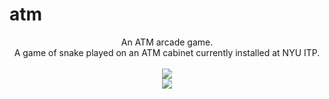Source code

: # atm
<p align="center">
An ATM arcade game.<br>A game of snake played on an ATM cabinet currently installed at NYU ITP.<br><br>
<img src="https://s20.postimg.org/xwgi2hh3h/start07.png">
<br>
<img src ="https://s20.postimg.org/acvkped3h/IMG_7796.jpg">
</p>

- DESCRIPTION OF THE TASK -
Omit the pictures, then quote the rest of the material above exactly.

- OUTPUT OF THE EXERCISE -
Source code

: # atm
<p align="center">
An ATM arcade game.<br>A game of snake played on an ATM cabinet currently installed at NYU ITP.<br><br>
<img src="https://s20.postimg.org/xwgi2hh3h/start07.png">
<br>
<img src ="https://s20.postimg.org/acvkped3h/IMG_7796.jpg">
</p>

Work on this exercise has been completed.